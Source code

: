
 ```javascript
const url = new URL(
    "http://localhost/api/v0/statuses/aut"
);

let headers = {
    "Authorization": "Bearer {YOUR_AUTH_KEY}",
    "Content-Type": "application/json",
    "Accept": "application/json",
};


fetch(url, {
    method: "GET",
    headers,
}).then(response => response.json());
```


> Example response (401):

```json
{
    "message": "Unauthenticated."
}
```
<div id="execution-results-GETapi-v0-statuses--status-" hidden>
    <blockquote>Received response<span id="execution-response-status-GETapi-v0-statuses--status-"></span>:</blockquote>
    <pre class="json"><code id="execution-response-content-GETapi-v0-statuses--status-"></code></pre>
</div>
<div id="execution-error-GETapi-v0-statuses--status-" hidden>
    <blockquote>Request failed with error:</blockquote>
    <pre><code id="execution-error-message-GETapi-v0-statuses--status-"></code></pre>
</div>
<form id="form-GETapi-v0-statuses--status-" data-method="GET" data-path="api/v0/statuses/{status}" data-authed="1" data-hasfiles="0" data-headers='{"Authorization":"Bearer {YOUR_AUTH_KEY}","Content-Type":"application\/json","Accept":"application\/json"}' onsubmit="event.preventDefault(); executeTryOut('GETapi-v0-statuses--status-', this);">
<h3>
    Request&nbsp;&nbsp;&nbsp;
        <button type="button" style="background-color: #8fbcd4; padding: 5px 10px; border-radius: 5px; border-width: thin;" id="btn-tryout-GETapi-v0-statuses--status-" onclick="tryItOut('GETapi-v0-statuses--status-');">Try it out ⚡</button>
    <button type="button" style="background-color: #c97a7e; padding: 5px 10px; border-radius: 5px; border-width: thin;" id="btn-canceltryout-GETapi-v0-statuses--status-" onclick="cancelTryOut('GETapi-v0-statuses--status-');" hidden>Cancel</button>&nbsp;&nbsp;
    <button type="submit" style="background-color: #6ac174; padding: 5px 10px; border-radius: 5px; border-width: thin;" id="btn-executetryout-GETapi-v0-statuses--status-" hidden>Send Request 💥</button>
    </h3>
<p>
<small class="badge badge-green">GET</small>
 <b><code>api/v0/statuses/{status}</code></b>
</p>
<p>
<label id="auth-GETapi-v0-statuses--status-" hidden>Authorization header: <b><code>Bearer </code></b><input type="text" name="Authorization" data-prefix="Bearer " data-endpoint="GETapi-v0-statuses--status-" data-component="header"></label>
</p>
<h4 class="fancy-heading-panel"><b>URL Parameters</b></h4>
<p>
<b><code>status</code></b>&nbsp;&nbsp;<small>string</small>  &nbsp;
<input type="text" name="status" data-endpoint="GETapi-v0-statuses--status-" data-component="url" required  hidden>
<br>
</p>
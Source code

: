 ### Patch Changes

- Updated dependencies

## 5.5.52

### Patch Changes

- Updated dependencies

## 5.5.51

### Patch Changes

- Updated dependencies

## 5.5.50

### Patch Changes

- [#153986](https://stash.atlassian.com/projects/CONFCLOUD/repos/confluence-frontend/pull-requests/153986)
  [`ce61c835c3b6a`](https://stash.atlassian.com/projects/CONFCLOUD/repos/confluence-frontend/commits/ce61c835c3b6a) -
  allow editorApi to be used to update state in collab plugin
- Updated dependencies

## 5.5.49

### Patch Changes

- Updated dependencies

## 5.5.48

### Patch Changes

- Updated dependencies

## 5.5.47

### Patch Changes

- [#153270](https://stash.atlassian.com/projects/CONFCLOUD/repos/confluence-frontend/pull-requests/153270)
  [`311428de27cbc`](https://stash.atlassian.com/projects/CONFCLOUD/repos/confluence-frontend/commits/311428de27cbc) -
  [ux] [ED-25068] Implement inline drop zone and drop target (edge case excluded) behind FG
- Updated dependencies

= To do =
Wherever a line in the entries above holds "CONFCLOUD", copy that line.

= Exercise output =
- [#153986](https://stash.atlassian.com/projects/CONFCLOUD/repos/confluence-frontend/pull-requests/153986)
  [`ce61c835c3b6a`](https://stash.atlassian.com/projects/CONFCLOUD/repos/confluence-frontend/commits/ce61c835c3b6a) -
- [#153270](https://stash.atlassian.com/projects/CONFCLOUD/repos/confluence-frontend/pull-requests/153270)
  [`311428de27cbc`](https://stash.atlassian.com/projects/CONFCLOUD/repos/confluence-frontend/commits/311428de27cbc) -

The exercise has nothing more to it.